■ **YOUR INSTRUCTIONS**:
Locate every line below that contains the word "blocs" and copy it.

■ **RECORDS SUPPLIED**:
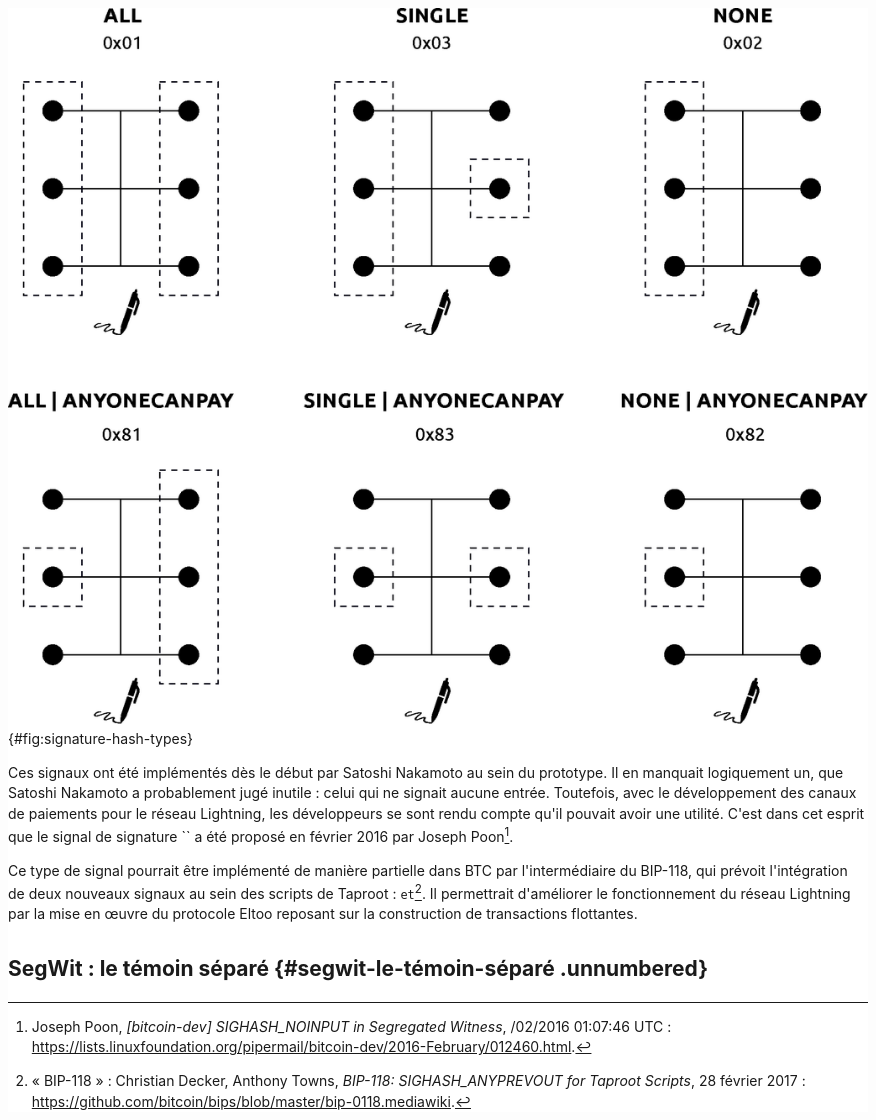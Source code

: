 ![Les différents types de signatures dans Bitcoin.](img/signature-hash-types.eps){#fig:signature-hash-types}

Ces signaux ont été implémentés dès le début par Satoshi Nakamoto au sein du prototype. Il en manquait logiquement un, que Satoshi Nakamoto a probablement jugé inutile : celui qui ne signait aucune entrée. Toutefois, avec le développement des canaux de paiements pour le réseau Lightning, les développeurs se sont rendu compte qu'il pouvait avoir une utilité. C'est dans cet esprit que le signal de signature `` a été proposé en février 2016 par Joseph Poon[^844].

Ce type de signal pourrait être implémenté de manière partielle dans BTC par l'intermédiaire du BIP-118, qui prévoit l'intégration de deux nouveaux signaux au sein des scripts de Taproot : `` et ``[^845]. Il permettrait d'améliorer le fonctionnement du réseau Lightning par la mise en œuvre du protocole Eltoo reposant sur la construction de transactions flottantes.

## SegWit : le témoin séparé {#segwit-le-témoin-séparé .unnumbered}


[^826]: « Tim May estimait que la chose était impossible » : Timothy C. May, *Cyphernomicon*, 12.3.8.
[^827]: Satoshi Nakamoto, *Bitcoin: A Peer-to-Peer Electronic Cash System*, 31 octobre 2008.
[^828]: « Ce modèle est donc particulièrement adapté à l'utilisation monétaire » : Ludovic Lars, *Pièces et comptes : deux modèles de représentation*, 20 juillet 2019 : <https://viresinnumeris.fr/pieces-comptes-modeles-representation/>.
[^829]: Satoshi Nakamoto, *Re: Transactions and Scripts: DUP HASH160 \... EQUALVERIFY CHECKSIG*, /06/2010 18:46:08 : <https://bitcointalk.org/index.php?topic=195.msg1611#msg1611>.
[^830]: « Le langage est constitué de plus d'une centaine d'opérateurs » : La liste des opérateurs et de leurs actions est disponible sur la page de Bitcoin Wiki consacrée à Script : <https://en.bitcoin.it/wiki/Script>.
[^831]: Andreas M. Antonopoulos, « *Transactions* », in *Mastering Bitcoin: Programming the Open Blockchain*, 2 édition, 2017, pp. 117-148.
[^832]: « CVE-2010-5137 » : NIST, *CVE-2010-5137*, 8 juin 2012 : <https://nvd.nist.gov/vuln/detail/CVE-2010-5137>.
[^833]: Gavin Andresen, *svn r197: IsStandard check for transactions*, /12/2010 13:58:33 UTC : <https://bitcointalk.org/index.php?topic=2129.msg27744#msg27744>.
[^834]: « P2PK, P2PKH, P2MS, P2SH, NULLDATA, P2WPKH, P2WSH et P2TR » : <https://github.com/bitcoin/bitcoin/blob/22.x/src/script/standard.h#L59-L71>.
[^835]: « la sortie de la version 0.6.0 du logiciel » : Gavin Andresen, *Version 0.6.0 released*, 30 mars 2012 : <https://bitcointalk.org/index.php?topic=74737.msg827484#msg827484>.
[^836]: « par l'intermédiaire de plusieurs propositions » : Mike Caldwell (casascius), *Proposal to modify OP_CHECKSIG*, /09/2011 02:21:17 UTC : <https://bitcointalk.org/index.php?topic=45211.msg538756#msg538756> ; jimrandomh, *Proposed extensions to the transaction protocol: Receiver scripts, OP_TIME, more*, /10/2011 16:56:47 UTC : <https://bitcointalk.org/index.php?topic=46429.msg553217#msg553217> ; Gavin Andresen, *Re: Proposal to modify OP_CHECKSIG*, /10/2011 00:26:42 UTC : <https://bitcointalk.org/index.php?topic=45211.msg553668#msg553668>.
[^837]: Nicolas van Saberhagen (ByteCoin), *OP_EVAL proposal*, /10/2011 00:49:19 UTC : <https://bitcointalk.org/index.php?topic=46538.msg553689#msg553689>.
[^838]: Gavin Andresen, *Re: OP_EVAL proposal*, /10/2011 20:42:32 UTC : <https://bitcointalk.org/index.php?topic=46538.msg554620#msg554620>.
[^839]: « fonction VerifyScript de l'interpréteur » : <https://github.com/bitcoin/bitcoin/blob/25.x/src/script/interpreter.cpp#L2005-L2062>.
[^840]: Gavin Andresen, *BIP-16: Pay to Script Hash*, 3 janvier 2012 : <https://github.com/bitcoin/bips/blob/master/bip-0016.mediawiki#rationale>.
[^841]: « l'opposition notable de luke-jr » : Amir Taaki, *The Truth behind BIP 16 and 17*, 29 janvier 2012 : <http://bitcoinmedia.com/the-truth-behind-bip-16-and-17/> ; archive : <https://web.archive.org/web/20120202032835/http://bitcoinmedia.com/the-truth-behind-bip-16-and-17/>.
[^842]: « l'arrivée de la version 0.9.0 de Bitcoin Core en mars 2014 » : Bitcoin Core, *Bitcoin Core version 0.9.0 released*, 19 mars 2014 : <https://bitcoin.org/en/release/v0.9.0#opreturn-and-data-in-the-block-chain>.
[^843]: L'instruction `OP_RETURN` servait initialement à retourner la valeur au sommet de la pile, d'où son nom. Cependant, en juillet 2010, la découverte du « *1 RETURN bug* », qui permettait de dépenser toute sortie transactionnelle *via* le script de déverrouillage ``, a poussé Satoshi Nakamoto à désactiver cette fonctionnalité en lui faisant renvoyer `FALSE` systématiquement. Voir Satoshi Nakamoto, *reverted makefile.unix wx-config -- version 0.3.6 (git commit)*, /07/2010 18:27:12 UTC : <https://sourceforge.net/p/bitcoin/code/119/>.
[^844]: Joseph Poon, *\[bitcoin-dev\] SIGHASH_NOINPUT in Segregated Witness*, /02/2016 01:07:46 UTC : <https://lists.linuxfoundation.org/pipermail/bitcoin-dev/2016-February/012460.html>.
[^845]: « BIP-118 » : Christian Decker, Anthony Towns, *BIP-118: SIGHASH_ANYPREVOUT for Taproot Scripts*, 28 février 2017 : <https://github.com/bitcoin/bips/blob/master/bip-0118.mediawiki>.
[^846]: « Elle a également amélioré l'algorithme de signature pour éviter les hachages redondants durant la vérification et pour rendre plus sûre la signature hors-ligne » : <https://github.com/bitcoin/bips/blob/master/bip-0143.mediawiki>.
[^847]: « problème identifié depuis janvier 2012 » : Gavin Andresen, *\[Bitcoin-development\] Extending IsStandard() to transaction scriptSigs*, /1/2012 16:29:29, <https://lists.linuxfoundation.org/pipermail/bitcoin-dev/2012-January/001066.html>.
[^848]: Sur l'attaque de méalléabilité contre Mt. Gox, voir Ken Shirriff, *The Bitcoin malleability attack graphed hour by hour*, 15 février 2014 : <https://www.righto.com/2014/02/the-bitcoin-malleability-attack-hour-by.html>. Voir aussi Christian Decker, Roger Wattenhofer, *Bitcoin Transaction Malleability and MtGox*, 26 mars 2014 : <https://arxiv.org/pdf/1403.6676.pdf>.
[^849]: « proposée initialement par Gregory Maxwell en août 2013 sur IRC » : Gregory Maxwell, IRC, /08/2013 20:21 UTC : <https://download.wpsoftware.net/bitcoin/wizards/2013/08/13-08-29.log> : « Je suggère de ne jamais hacher cette valeur dans le protocole. En gros, je dis que les scriptsigs pour une \[transaction\] seraient un arbre de hachage séparé. Il est toujours engagé dans la chaîne de blocs mais ce serait une branche séparée. »
[^850]: « version alpha du modèle de sidechain Elements, annoncée le 8 juin 2015 » : Adam Back, *Announcing Sidechain Elements: Open-Source Code and Developer Sidechains for Advancing Bitcoin*, 8 juin 2015 : <https://blog.blockstream.com/en-714/>.
[^851]: SF Bitcoin Developers, *Sidechains: Bringing New Elements to Bitcoin* (vidéo), 8 juin 2015 : <https://www.youtube.com/watch?v=Twynh6xIKUc>.
[^852]: SegWit Resources, *Why a discount factor of 4? Why not 2 or 8?*, 13 janvier 2017 : <https://medium.com/segwit-co/why-a-discount-factor-of-4-why-not-2-or-8-bbcebe91721e>.
[^853]: Une transaction à 2 entrées et 2 sorties de type P2WPKH mesure 372 octets et pèse 834 unités de poids au maximum. De ce fait, il est possible d'inclure 4 796 transactions dans un bloc, ce qui nous permet de calculer sa taille réelle.
[^854]: Voir le bloc 774 628, d'identifiant `` dont la taille était de 3 955 272 octets et qui incluait une transaction qui mesurait à elle seule 3 938 383 octets.
[^855]: Gavin Andresen, *\[bitcoin-dev\] Time to worry about 80-bit collision attacks or not?*, /01/2016 19:02:05 UTC : <https://lists.linuxfoundation.org/pipermail/bitcoin-dev/2016-January/012198.html>.
[^856]: « Le modèle bancaire traditionnel atteint un certain niveau de confidentialité en limitant l'accès aux informations aux parties concernées et au tiers de confiance. La nécessité d'annoncer publiquement toutes les transactions exclut cette méthode, mais la confidentialité peut toujours être préservée en interrompant le flux d'informations à un autre endroit : en gardant les clés publiques anonymes. Le public peut voir que quelqu'un envoie un montant à quelqu'un d'autre, mais ne dispose pas d'informations reliant la transaction à qui que ce soit. » -- Satoshi Nakamoto, *Bitcoin: A Peer-to-Peer Electronic Cash System*, 31 octobre 2008.
[^857]: « nul ne peut prétendre exercer une activité complètement secrète qui échapperait absolument à la surveillance » : Les premiers utilisateurs de Bitcoin ont ainsi été bien imprudents, à l'instar de Hal Finney qui a révélé des informations entre 2013 et 2014 permettant de déduire qu'il possédait plus de 10 000 bitcoins en 2011. -- Hal Finney, *Bitcoin and me*, /03/2013 20:40:02 UTC : <https://bitcointalk.org/index.php?topic=155054.msg1643833#msg1643833> ; Andy Greenberg, *Nakamoto's Neighbor: My Hunt For Bitcoin's Creator Led To A Paralyzed Crypto Genius*, 25 mars 2014 : <https://www.forbes.com/sites/andygreenberg/2014/03/25/satoshi-nakamotos-neighbor-the-bitcoin-ghostwriter-who-wasnt/>.
[^858]: « Comme pare-feu supplémentaire, une nouvelle paire de clés devrait être utilisée pour chaque transaction afin de les empêcher d'être liées à un propriétaire commun. Certains liens sont toujours inévitables avec les transactions à entrées multiples, qui révèlent nécessairement que leurs entrées appartiennent au même propriétaire. Le risque est que si le propriétaire d'une clé est révélé, la liaison pourrait révéler d'autres transactions qui lui appartiennent. » -- Satoshi Nakamoto, *Bitcoin: A Peer-to-Peer Electronic Cash System*, 31 octobre 2008.
[^859]: « BitLaundry, une plateforme qui a été lancée en septembre 2010 par Peter Vessenes » : Peter Vessenes, *Announcing: BitLaundry -- decorrelated payment service*, /09/2010 05:52:25 UTC : <https://bitcointalk.org/index.php?topic=963.msg11823#msg11823>.
[^860]: Gregory Maxwell, *CoinJoin: Bitcoin privacy for the real world*, /08/2013 02:32:31 UTC : <https://bitcointalk.org/index.php?topic=279249.msg2983902#msg2983902>.
[^861]: Loïc Morel, *Comprendre et utiliser le CoinJoin sur Bitcoin*, 19 juillet 2022 : <https://www.pandul.fr/post/comprendre-et-utiliser-le-coinjoin-sur-bitcoin>.
[^862]: Adam Ficsor (nopara73), TDevD, *ZeroLink: The Bitcoin Fungibility Framework*, 14 août 2017 : <https://github.com/nopara73/ZeroLink/tree/32ad53927a343383534bea28fffb098af65fe62a>.
[^863]: « protocole de paiement Pay-to-EndPoint » : Adam Ficsor, *Pay To EndPoint*, 31 juillet 2018 : <https://nopara73.medium.com/pay-to-endpoint-56eb05d3cac6>.
[^864]: « transactions Stowaway de Samourai Wallet » : Samourai Wallet, *Stowaway* : <https://samouraiwallet.com/stowaway>. -- Il y a également protocole Bustapay qui a été proposé dans le BIP-79 en août 2018.
[^865]: « 2019 pour les transactions Stowaway » : Samourai Wallet, *Collaborative Transactions - \"Cahoots\"*, 11 mars 2019 : <https://blog.samouraiwallet.com/post/183378923792/collaborative-transactions-cahoots>.
[^866]: « 2020 pour P2EP » : Samson Mow, Daniel Williams, *Bitcoin Privacy Improves With BTCPay Server's P2EP Implementation*, 16 avril 2020 : <https://blog.blockstream.com/en-bitcoin-privacy-improves-with-btcpay-servers-p2ep-implementation/>.
[^867]: Chris Belcher, *Design for a CoinSwap Implementation for Massively Improving Bitcoin Privacy and Fungibility*, 25 mai 2020 : <https://gist.github.com/chris-belcher/9144bd57a91c194e332fb5ca371d0964>.
[^868]: Satoshi Nakamoto, *Re: Not a suggestion*, /08/2010 00:14:22 UTC : <https://bitcointalk.org/index.php?topic=770.msg8637#msg8637>.
[^869]: « formalisé en 2001 par Ronald Rivest, Adi Shamir et Yael Tauman » : Ronald L. Rivest, Adi Shamir, Yael Tauman, « *How to Leak a Secret* », *Advances in Cryptology --- ASIACRYPT 2001*, 2001, pp. 552--565 : <https://people.csail.mit.edu/rivest/pubs/RST01.pdf>.
[^870]: « signature de groupe » : Satoshi faisait référence à ces signatures de groupe dans l'un de ses messages écrits sur le forum en 2010. -- Satoshi Nakamoto, *Re: Not a suggestion*, /08/2010 19:28:47 UTC : <https://bitcointalk.org/index.php?topic=770.msg9074#msg9074>.
[^871]: Nicolas van Saberhagen (ByteCoin), *Untraceable transactions which can contain a secure message are inevitable*, /04/2011, 02:34:24 UTC : <https://bitcointalk.org/index.php?topic=5965.msg87757#msg87757> ; Peter Todd, *\[Bitcoin-development\] Stealth Addresses*, /01/2014 12:03:38 UTC : <https://lists.linuxfoundation.org/pipermail/bitcoin-dev/2014-January/004020.html>.
[^872]: En termes mathématiques, si on note $r$ et $R$ les clés éphémères de transaction, $v$ et $V$ les clés d'inspection et $k$ et $K$ les clés de dépense, alors la méta-adresse est $M = (K, V)$, le secret partagé est :
[^873]: « BIP-47 » : Justus Ranvier, *Reusable Payment Codes for Hierarchical Deterministic Wallets*, 24 avril 2015 : <https://github.com/bitcoin/bips/blob/master/bip-0047.mediawiki>.
[^874]: Ruben Somsen, *Silent Payments*, 13 mars 2022 : <https://gist.github.com/RubenSomsen/c43b79517e7cb701ebf77eec6dbb46b8>.
[^875]: Nicolas van Saberhagen, *CryptoNote v2.0*, 17 octobre 2013 : <http://cryptonote.org/whitepaper.pdf> ; archive : <https://web.archive.org/web/20140529235502/http://cryptonote.org/whitepaper.pdf>.
[^876]: Adam Back, *bitcoins with homomorphic value (validatable but encrypted)*, October 01, 2013, 02:19:53 PM : <https://bitcointalk.org/index.php?topic=305791.msg3277431#msg3277431> ; Gregory Maxwell, *Confidential Transactions*, 2015 : <https://web.archive.org/web/20150628230410/https://people.xiph.org/~greg/confidential_values.txt>.
[^877]: « grâce au travail de Shen Noether » : Shen Noether, *Ring Confidential Transactions*, 2015 : <https://eprint.iacr.org/2015/1098.pdf>.
[^878]: Benedikt Bünz, Jonathan Bootle, Dan Boneh, Andrew Poelstra, Pieter Wuille, Gregory Maxwell, *Bulletproofs: Short Proofs for Confidential Transactions and More*, 2018 : <https://eprint.iacr.org/2017/1066.pdf>.
[^879]: « Mimblewimble » : Le nom du concept et le pseudonyme du créateur sont issus de l'univers d'Harry Potter : Mimblewimble est la formule du sortilège à la langue de Plomb qui interdit à l'adversaire de parler en faisant des nœuds avec sa langue (Mimblewimble est censé « empêcher la chaîne de blocs de parler des informations personnelles de ses utilisateurs ») et Tom Elvis Jedusor est le vrai nom de Voldemort dans la traduction française.
[^880]: « proposé le 1 août 2016 par un inconnu se faisant appeler Tom Elvis Jedusor au sein du canal IRC #bitcoin-wizards » : Bitcoin-wizards logs, 1 août 2016 : <https://gnusha.org/bitcoin-wizards/2016-08-01.log>. Lien originel : <http://5pdcbgndmprm4wud.onion/mimblewimble.txt>.
[^881]: Tom Elvis Jedusor, *Mimblewimble*, 19 juillet 2016, archive : <https://download.wpsoftware.net/bitcoin/wizardry/mimblewimble.txt>.
[^882]: Andrew Poelstra, *Mimblewimble*, 6 octobre 2016 : <https://download.wpsoftware.net/bitcoin/wizardry/mimblewimble.pdf>.
[^883]: « OWAS » : Horas Yuan Mouton, *Increasing Anonymity in Bitcoin*, 9 septembre 2013 : <https://www.dropbox.com/s/nkh22cibel8stb4/horasyuanmouton.pdf> ; archive : <https://download.wpsoftware.net/bitcoin/wizardry/horasyuanmouton-owas.pdf>.
[^884]: « sectionnage des transactions » : Gregory Maxwell, *Transaction cut-through*, /08/2013 22:17:19 UTC : <https://bitcointalk.org/index.php?topic=281848.msg3014613#msg3014613>.
[^885]: Ian Miers, Christina Garman, Matthew Green, Aviel D. Rubin, « *Zerocoin: Anonymous Distributed E-Cash from Bitcoin* », in *2013 IEEE Symposium on Security and Privacy*, 2013, pp. 397--411 : <https://ieeexplore.ieee.org/document/6547123> ; Eli Ben Sasson, Alessandro Chiesa, Christina Garman, Matthew Green, Ian Miers, Eran Tromer, Madars Virza, « *Zerocash: Decentralized Anonymous Payments from Bitcoin* », *2014 IEEE Symposium on Security and Privacy*, 2014, pp. 459--474 : <https://ieeexplore.ieee.org/document/6956581>.
[^886]: « *Zero-Knowledge Succinct Non-Interactive Arguments of Knowledge* » : On peut traduire ce terme par « argument de connaissance succinct et non interactif à divulgation nulle de connaissance » en français.
[^887]: Zooko Wilcox-O'Hearn, *The Design of the Ceremony*, 26 octobre 2016 : <https://electriccoin.co/blog/the-design-of-the-ceremony/>.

■ **ANSWER SECTION**:
[^849]: « proposée initialement par Gregory Maxwell en août 2013 sur IRC » : Gregory Maxwell, IRC, /08/2013 20:21 UTC : <https://download.wpsoftware.net/bitcoin/wizards/2013/08/13-08-29.log> : « Je suggère de ne jamais hacher cette valeur dans le protocole. En gros, je dis que les scriptsigs pour une \[transaction\] seraient un arbre de hachage séparé. Il est toujours engagé dans la chaîne de blocs mais ce serait une branche séparée. »
[^879]: « Mimblewimble » : Le nom du concept et le pseudonyme du créateur sont issus de l'univers d'Harry Potter : Mimblewimble est la formule du sortilège à la langue de Plomb qui interdit à l'adversaire de parler en faisant des nœuds avec sa langue (Mimblewimble est censé « empêcher la chaîne de blocs de parler des informations personnelles de ses utilisateurs ») et Tom Elvis Jedusor est le vrai nom de Voldemort dans la traduction française.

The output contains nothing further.